TASK DATA:
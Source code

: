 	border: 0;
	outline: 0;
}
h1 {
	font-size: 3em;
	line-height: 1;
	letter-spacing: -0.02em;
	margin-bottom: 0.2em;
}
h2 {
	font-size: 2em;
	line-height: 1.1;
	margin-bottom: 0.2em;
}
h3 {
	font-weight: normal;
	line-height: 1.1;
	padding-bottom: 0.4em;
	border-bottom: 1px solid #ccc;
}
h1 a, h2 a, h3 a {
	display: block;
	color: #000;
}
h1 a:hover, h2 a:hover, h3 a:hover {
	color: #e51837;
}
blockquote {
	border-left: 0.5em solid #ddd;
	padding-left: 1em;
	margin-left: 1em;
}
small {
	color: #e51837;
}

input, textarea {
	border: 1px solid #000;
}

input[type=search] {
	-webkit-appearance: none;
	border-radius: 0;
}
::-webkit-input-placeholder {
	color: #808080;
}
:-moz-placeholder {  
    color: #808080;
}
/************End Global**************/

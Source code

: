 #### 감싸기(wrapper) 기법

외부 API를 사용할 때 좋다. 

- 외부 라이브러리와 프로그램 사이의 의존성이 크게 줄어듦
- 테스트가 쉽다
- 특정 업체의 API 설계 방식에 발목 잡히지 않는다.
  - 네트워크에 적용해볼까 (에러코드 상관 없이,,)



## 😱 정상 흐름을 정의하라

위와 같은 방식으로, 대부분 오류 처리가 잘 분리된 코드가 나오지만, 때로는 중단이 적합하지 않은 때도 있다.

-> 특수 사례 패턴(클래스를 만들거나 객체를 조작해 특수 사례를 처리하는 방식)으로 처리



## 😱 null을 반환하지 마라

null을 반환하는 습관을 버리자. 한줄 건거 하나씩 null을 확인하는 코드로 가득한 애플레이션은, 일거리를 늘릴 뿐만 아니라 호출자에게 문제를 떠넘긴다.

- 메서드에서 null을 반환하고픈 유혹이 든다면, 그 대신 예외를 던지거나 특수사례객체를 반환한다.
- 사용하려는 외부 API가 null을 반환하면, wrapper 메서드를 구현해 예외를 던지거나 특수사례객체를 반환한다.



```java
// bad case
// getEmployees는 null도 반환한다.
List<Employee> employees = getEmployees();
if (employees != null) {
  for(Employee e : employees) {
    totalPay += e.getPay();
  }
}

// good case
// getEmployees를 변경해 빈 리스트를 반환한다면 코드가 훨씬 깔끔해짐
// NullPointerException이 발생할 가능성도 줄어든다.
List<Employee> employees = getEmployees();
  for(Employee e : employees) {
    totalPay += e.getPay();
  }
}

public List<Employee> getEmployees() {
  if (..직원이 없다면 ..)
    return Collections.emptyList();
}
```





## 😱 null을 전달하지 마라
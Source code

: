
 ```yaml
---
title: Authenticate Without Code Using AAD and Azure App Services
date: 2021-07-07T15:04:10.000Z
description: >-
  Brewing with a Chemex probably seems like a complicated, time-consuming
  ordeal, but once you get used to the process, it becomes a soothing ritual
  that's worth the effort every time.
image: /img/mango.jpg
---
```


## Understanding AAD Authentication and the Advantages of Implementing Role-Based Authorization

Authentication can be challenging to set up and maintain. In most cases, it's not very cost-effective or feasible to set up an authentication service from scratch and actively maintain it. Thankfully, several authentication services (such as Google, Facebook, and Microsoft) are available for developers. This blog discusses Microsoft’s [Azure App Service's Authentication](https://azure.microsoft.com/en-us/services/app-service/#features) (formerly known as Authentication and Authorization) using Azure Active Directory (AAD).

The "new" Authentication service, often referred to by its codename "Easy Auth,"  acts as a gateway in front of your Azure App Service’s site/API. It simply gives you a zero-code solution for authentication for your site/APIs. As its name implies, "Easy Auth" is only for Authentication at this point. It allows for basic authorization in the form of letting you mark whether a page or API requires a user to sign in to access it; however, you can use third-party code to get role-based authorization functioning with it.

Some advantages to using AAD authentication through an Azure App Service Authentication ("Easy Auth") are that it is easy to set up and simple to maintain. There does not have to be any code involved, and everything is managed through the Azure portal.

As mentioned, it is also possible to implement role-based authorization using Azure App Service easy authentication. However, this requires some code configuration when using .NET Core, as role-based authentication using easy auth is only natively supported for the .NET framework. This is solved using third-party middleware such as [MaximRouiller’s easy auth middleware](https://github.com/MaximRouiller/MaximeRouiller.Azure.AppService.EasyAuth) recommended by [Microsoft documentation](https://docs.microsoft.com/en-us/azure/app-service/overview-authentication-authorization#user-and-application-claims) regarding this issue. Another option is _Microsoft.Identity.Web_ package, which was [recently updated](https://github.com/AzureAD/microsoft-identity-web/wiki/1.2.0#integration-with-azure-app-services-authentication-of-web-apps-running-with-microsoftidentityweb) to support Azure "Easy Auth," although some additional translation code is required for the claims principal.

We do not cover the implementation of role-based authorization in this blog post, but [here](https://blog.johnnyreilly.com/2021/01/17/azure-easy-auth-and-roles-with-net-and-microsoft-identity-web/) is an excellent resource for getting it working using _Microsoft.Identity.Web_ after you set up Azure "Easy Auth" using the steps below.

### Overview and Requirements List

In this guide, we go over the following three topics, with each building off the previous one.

WORK TO BE COMPLETED: The material must be reproduced word for word.

SOLUTION:
Source code

: 	border: 0;
	outline: 0;
}
h1 {
	font-size: 3em;
	line-height: 1;
	letter-spacing: -0.02em;
	margin-bottom: 0.2em;
}
h2 {
	font-size: 2em;
	line-height: 1.1;
	margin-bottom: 0.2em;
}
h3 {
	font-weight: normal;
	line-height: 1.1;
	padding-bottom: 0.4em;
	border-bottom: 1px solid #ccc;
}
h1 a, h2 a, h3 a {
	display: block;
	color: #000;
}
h1 a:hover, h2 a:hover, h3 a:hover {
	color: #e51837;
}
blockquote {
	border-left: 0.5em solid #ddd;
	padding-left: 1em;
	margin-left: 1em;
}
small {
	color: #e51837;
}

input, textarea {
	border: 1px solid #000;
}

input[type=search] {
	-webkit-appearance: none;
	border-radius: 0;
}
::-webkit-input-placeholder {
	color: #808080;
}
:-moz-placeholder {  
    color: #808080;
}
/************End Global**************/

Source code

: #### 감싸기(wrapper) 기법

외부 API를 사용할 때 좋다. 

- 외부 라이브러리와 프로그램 사이의 의존성이 크게 줄어듦
- 테스트가 쉽다
- 특정 업체의 API 설계 방식에 발목 잡히지 않는다.
  - 네트워크에 적용해볼까 (에러코드 상관 없이,,)



## 😱 정상 흐름을 정의하라

위와 같은 방식으로, 대부분 오류 처리가 잘 분리된 코드가 나오지만, 때로는 중단이 적합하지 않은 때도 있다.

-> 특수 사례 패턴(클래스를 만들거나 객체를 조작해 특수 사례를 처리하는 방식)으로 처리



## 😱 null을 반환하지 마라

null을 반환하는 습관을 버리자. 한줄 건거 하나씩 null을 확인하는 코드로 가득한 애플레이션은, 일거리를 늘릴 뿐만 아니라 호출자에게 문제를 떠넘긴다.

- 메서드에서 null을 반환하고픈 유혹이 든다면, 그 대신 예외를 던지거나 특수사례객체를 반환한다.
- 사용하려는 외부 API가 null을 반환하면, wrapper 메서드를 구현해 예외를 던지거나 특수사례객체를 반환한다.



```java
// bad case
// getEmployees는 null도 반환한다.
List<Employee> employees = getEmployees();
if (employees != null) {
  for(Employee e : employees) {
    totalPay += e.getPay();
  }
}

// good case
// getEmployees를 변경해 빈 리스트를 반환한다면 코드가 훨씬 깔끔해짐
// NullPointerException이 발생할 가능성도 줄어든다.
List<Employee> employees = getEmployees();
  for(Employee e : employees) {
    totalPay += e.getPay();
  }
}

public List<Employee> getEmployees() {
  if (..직원이 없다면 ..)
    return Collections.emptyList();
}
```





## 😱 null을 전달하지 마라
Source code

:
 ```yaml
---
title: Authenticate Without Code Using AAD and Azure App Services
date: 2021-07-07T15:04:10.000Z
description: >-
  Brewing with a Chemex probably seems like a complicated, time-consuming
  ordeal, but once you get used to the process, it becomes a soothing ritual
  that's worth the effort every time.
image: /img/mango.jpg
---
```


## Understanding AAD Authentication and the Advantages of Implementing Role-Based Authorization

Authentication can be challenging to set up and maintain. In most cases, it's not very cost-effective or feasible to set up an authentication service from scratch and actively maintain it. Thankfully, several authentication services (such as Google, Facebook, and Microsoft) are available for developers. This blog discusses Microsoft’s [Azure App Service's Authentication](https://azure.microsoft.com/en-us/services/app-service/#features) (formerly known as Authentication and Authorization) using Azure Active Directory (AAD).

The "new" Authentication service, often referred to by its codename "Easy Auth,"  acts as a gateway in front of your Azure App Service’s site/API. It simply gives you a zero-code solution for authentication for your site/APIs. As its name implies, "Easy Auth" is only for Authentication at this point. It allows for basic authorization in the form of letting you mark whether a page or API requires a user to sign in to access it; however, you can use third-party code to get role-based authorization functioning with it.

Some advantages to using AAD authentication through an Azure App Service Authentication ("Easy Auth") are that it is easy to set up and simple to maintain. There does not have to be any code involved, and everything is managed through the Azure portal.

As mentioned, it is also possible to implement role-based authorization using Azure App Service easy authentication. However, this requires some code configuration when using .NET Core, as role-based authentication using easy auth is only natively supported for the .NET framework. This is solved using third-party middleware such as [MaximRouiller’s easy auth middleware](https://github.com/MaximRouiller/MaximeRouiller.Azure.AppService.EasyAuth) recommended by [Microsoft documentation](https://docs.microsoft.com/en-us/azure/app-service/overview-authentication-authorization#user-and-application-claims) regarding this issue. Another option is _Microsoft.Identity.Web_ package, which was [recently updated](https://github.com/AzureAD/microsoft-identity-web/wiki/1.2.0#integration-with-azure-app-services-authentication-of-web-apps-running-with-microsoftidentityweb) to support Azure "Easy Auth," although some additional translation code is required for the claims principal.

We do not cover the implementation of role-based authorization in this blog post, but [here](https://blog.johnnyreilly.com/2021/01/17/azure-easy-auth-and-roles-with-net-and-microsoft-identity-web/) is an excellent resource for getting it working using _Microsoft.Identity.Web_ after you set up Azure "Easy Auth" using the steps below.

### Overview and Requirements List

In this guide, we go over the following three topics, with each building off the previous one.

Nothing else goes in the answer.